My Life in the Age of COVID: Boston Mayor Marty Walsh
"I think we’ll all have a new appreciation for the things we hold dear when this is all over."
As the COVID-19 pandemic upends every aspect of Boston life, we’re checking in with some local residents to learn how they’re processing our new normal. They’ll share serious thoughts on their concerns for the city—and yes, some silly recommendations on what to binge-watch, too. For the rest of the series, click here.
Being the mayor of Boston is not, under normal circumstances, socially distant business. Pressing the flesh, huddling close for meetings in City Hall, and standing shoulder-to-shoulder at parades and press conferences are all part of the job. But these are not normal circumstances, so like all of us, Marty Walsh has had to adjust. These days, he’s conducting his staff briefings and attending his AA meetings online, he’s mourning the loss of springtime activities and professional sports, and he’s teaching his mom how to video chat so they can stay in touch.
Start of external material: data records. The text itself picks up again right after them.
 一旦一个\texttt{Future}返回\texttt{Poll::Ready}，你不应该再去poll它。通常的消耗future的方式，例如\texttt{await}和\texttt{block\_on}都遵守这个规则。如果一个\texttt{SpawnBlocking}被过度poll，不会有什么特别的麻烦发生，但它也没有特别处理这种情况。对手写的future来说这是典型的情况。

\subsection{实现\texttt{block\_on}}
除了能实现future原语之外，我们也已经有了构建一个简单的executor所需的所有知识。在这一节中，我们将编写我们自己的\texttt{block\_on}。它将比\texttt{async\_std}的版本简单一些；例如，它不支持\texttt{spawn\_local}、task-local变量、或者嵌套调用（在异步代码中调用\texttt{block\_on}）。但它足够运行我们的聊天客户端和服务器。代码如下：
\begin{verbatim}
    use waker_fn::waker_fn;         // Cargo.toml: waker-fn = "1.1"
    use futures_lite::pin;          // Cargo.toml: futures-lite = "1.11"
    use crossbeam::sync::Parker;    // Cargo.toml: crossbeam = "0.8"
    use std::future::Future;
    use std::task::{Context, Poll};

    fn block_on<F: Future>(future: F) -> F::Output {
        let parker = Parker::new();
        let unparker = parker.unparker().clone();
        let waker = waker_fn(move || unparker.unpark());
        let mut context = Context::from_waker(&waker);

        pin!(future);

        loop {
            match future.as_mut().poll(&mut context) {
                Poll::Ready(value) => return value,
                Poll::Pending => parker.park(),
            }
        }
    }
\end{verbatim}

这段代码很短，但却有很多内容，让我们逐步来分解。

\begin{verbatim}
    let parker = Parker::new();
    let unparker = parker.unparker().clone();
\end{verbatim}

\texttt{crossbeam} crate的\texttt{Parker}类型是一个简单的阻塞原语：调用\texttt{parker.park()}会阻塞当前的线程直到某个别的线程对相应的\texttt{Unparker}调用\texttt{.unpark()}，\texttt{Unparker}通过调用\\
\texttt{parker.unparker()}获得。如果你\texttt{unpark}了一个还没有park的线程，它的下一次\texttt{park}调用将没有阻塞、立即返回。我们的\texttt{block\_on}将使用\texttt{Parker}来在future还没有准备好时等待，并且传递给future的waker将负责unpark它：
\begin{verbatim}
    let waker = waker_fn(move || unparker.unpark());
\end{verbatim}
At the same time, he has not been afforded the luxury of staying home. About as “essential” an employee as they come, Walsh is tasked with seeing the city through a period of unprecedented mass quarantine and has remained a constant presence on TV and radio, where he’s been reminding his city about the need to stay apart, and fuming about those who have not. In between all that, he found time to update us on leading City Hall in a pandemic.
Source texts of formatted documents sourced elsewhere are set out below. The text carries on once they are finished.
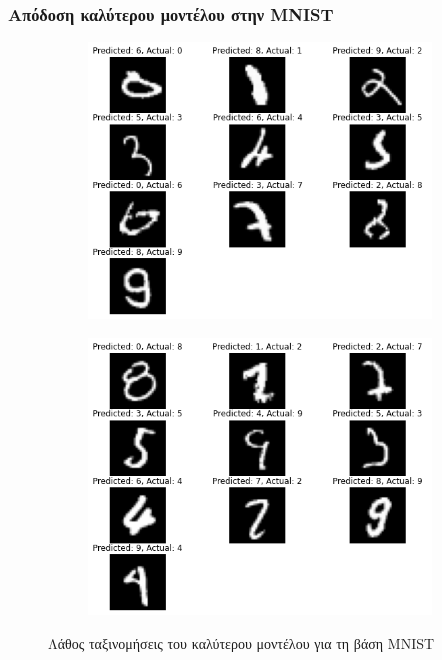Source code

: \documentclass{beamer}
\begin{document}
\begin{frame}
\frametitle{Απόδοση καλύτερου μοντέλου στην MNIST}

\begin{figure}[H]
    \centering

    \begin{subfigure}[t]{0.48\linewidth}
    \includegraphics[width=\linewidth]{figures/mnist/wrong_results_1.png}
    \end{subfigure}
    \begin{subfigure}[t]{0.48\linewidth}
    \includegraphics[width=\linewidth]{figures/mnist/wrong_results_2.png}
    \end{subfigure}

    \caption{Λάθος ταξινομήσεις του καλύτερου μοντέλου για τη βάση MNIST}
    \label{fig:mnist_wrong}
\end{figure}

\end{frame}
\end{document}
What is your level of concern right now?
The coronavirus outbreak is a very serious public health issue, and the City is treating it as such. My top concern and sole focus right now is the health and safety of all Boston residents, especially those who are the most vulnerable. Fighting this virus is a big undertaking, and we still have a long road ahead of us. We expect to see a rise in the number of COVID-19 cases as more tests become available. These are not ordinary times in our city. But there’s nothing ordinary about Boston. Bostonians are resilient. We’ve faced frightening situations before, and we’ve gotten through them together. We know what it means to be Boston Strong.
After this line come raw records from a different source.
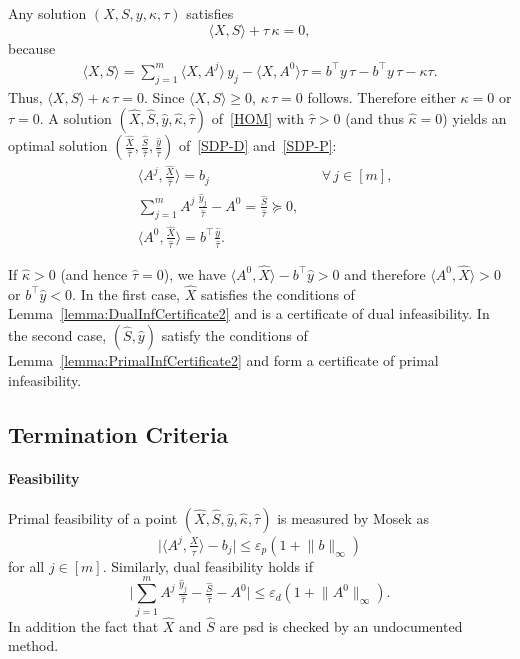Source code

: \documentclass[10pt, a4paper]{article}
\newcommand{\abs}[1]{\lvert{#1}\rvert}
\newcommand{\norm}[1]{\lVert{#1}\rVert}
\newcommand{\skal}[2]{\langle{#1},{#2}\rangle}
\newcommand{\T}{^{\top}}
\begin{document}
Any solution $(X,S,y,\kappa,\tau)$ satisfies
\[
\skal{X}{S} + \tau\, \kappa = 0,
\]
because
\begin{align*}
  \skal{X}{S} = \sum_{j=1}^m \skal{X}{A^j}\, y_j - \skal{X}{A^0} \tau = b\T y\,\tau - b\T y\,\tau - \kappa \tau.
\end{align*}
Thus, $\skal{X}{S} + \kappa\, \tau = 0$. Since $\skal{X}{S} \geq 0$,
$\kappa \, \tau = 0$ follows. Therefore either $\kappa = 0$ or $\tau = 0$.
A solution $(\hat{X},\hat{S},\hat{y},\hat{\kappa},\hat{\tau})$
of~\eqref{HOM} with $\hat{\tau} > 0$ (and thus $\hat{\kappa} = 0$) yields
an optimal solution
$(\frac{\hat{X}}{\hat{\tau}}, \frac{\hat{S}}{\hat{\tau}},
\frac{\hat{y}}{\hat{\tau}})$ of~\eqref{SDP-D} and~\eqref{SDP-P}:
\begin{align*}
  & \skal{A^j}{\tfrac{\hat{X}}{\hat{\tau}}} = b_j && \forall \, j \in [m],\\
  & \sum_{j=1}^m A^j\, \tfrac{\hat{y}_j}{\hat{\tau}} -
    A^0 = \tfrac{\hat{S}}{\hat{\tau}} \succeq 0, \\
  & \skal{A^0}{\tfrac{\hat{X}}{\hat{\tau}}} = b\T \tfrac{\hat{y}}{\hat{\tau}}.
\end{align*}

If $\hat{\kappa} > 0$ (and hence $\hat{\tau} = 0$), we have
$\skal{A^0}{\hat{X}} - b\T \hat{y} > 0$ and therefore
$\skal{A^0}{\hat{X}} > 0$ or $b\T \hat{y} < 0$. In the first case,
$\hat{X}$ satisfies the conditions of Lemma~\ref{lemma:DualInfCertificate2}
and is a certificate of dual infeasibility. In the second case,
$(\hat{S},\hat{y})$ satisfy the conditions of
Lemma~\ref{lemma:PrimalInfCertificate2} and form a certificate of primal
infeasibility.


\subsection{Termination Criteria}

\paragraph{Feasibility}

Primal feasibility of a point
$(\hat{X},\hat{S},\hat{y},\hat{\kappa},\hat{\tau})$ is measured by Mosek as
\[
\abs{\skal{A^j}{\tfrac{\hat{X}}{\hat{\tau}}} - b_j}
\leq \varepsilon_p (1 + \norm{b}_\infty)
\]
for all $j \in [m]$. Similarly, dual feasibility holds if
\[
\Big\lvert\sum_{j=1}^m A^j\, \tfrac{\hat{y}_j}{\hat{\tau}} - \tfrac{\hat{S}}{\hat{\tau}} - A^0\Big\rvert
\leq \varepsilon_d (1 + \norm{A^0}_\infty).
\]
In addition the fact that $\hat{X}$ and $\hat{S}$ are psd is checked by an
undocumented method.
\end{document}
How have you been coping so far? Who do you turn to for comfort?
I’m comforted and inspired by the outpouring of support and compassion I have seen from Bostonians. Whether it’s donating to the Boston Resiliency Fund, supporting local restaurants and businesses, or helping neighbors and friends who are facing the toughest challenges, the generosity of our residents has amazed me. We’ve spent years strengthening our public health and safety systems, and we’re home to some of the best medical centers in the world, which has allowed us to respond quickly and decisively. Lots of people and institutions are stepping up to support our efforts. It makes me very proud.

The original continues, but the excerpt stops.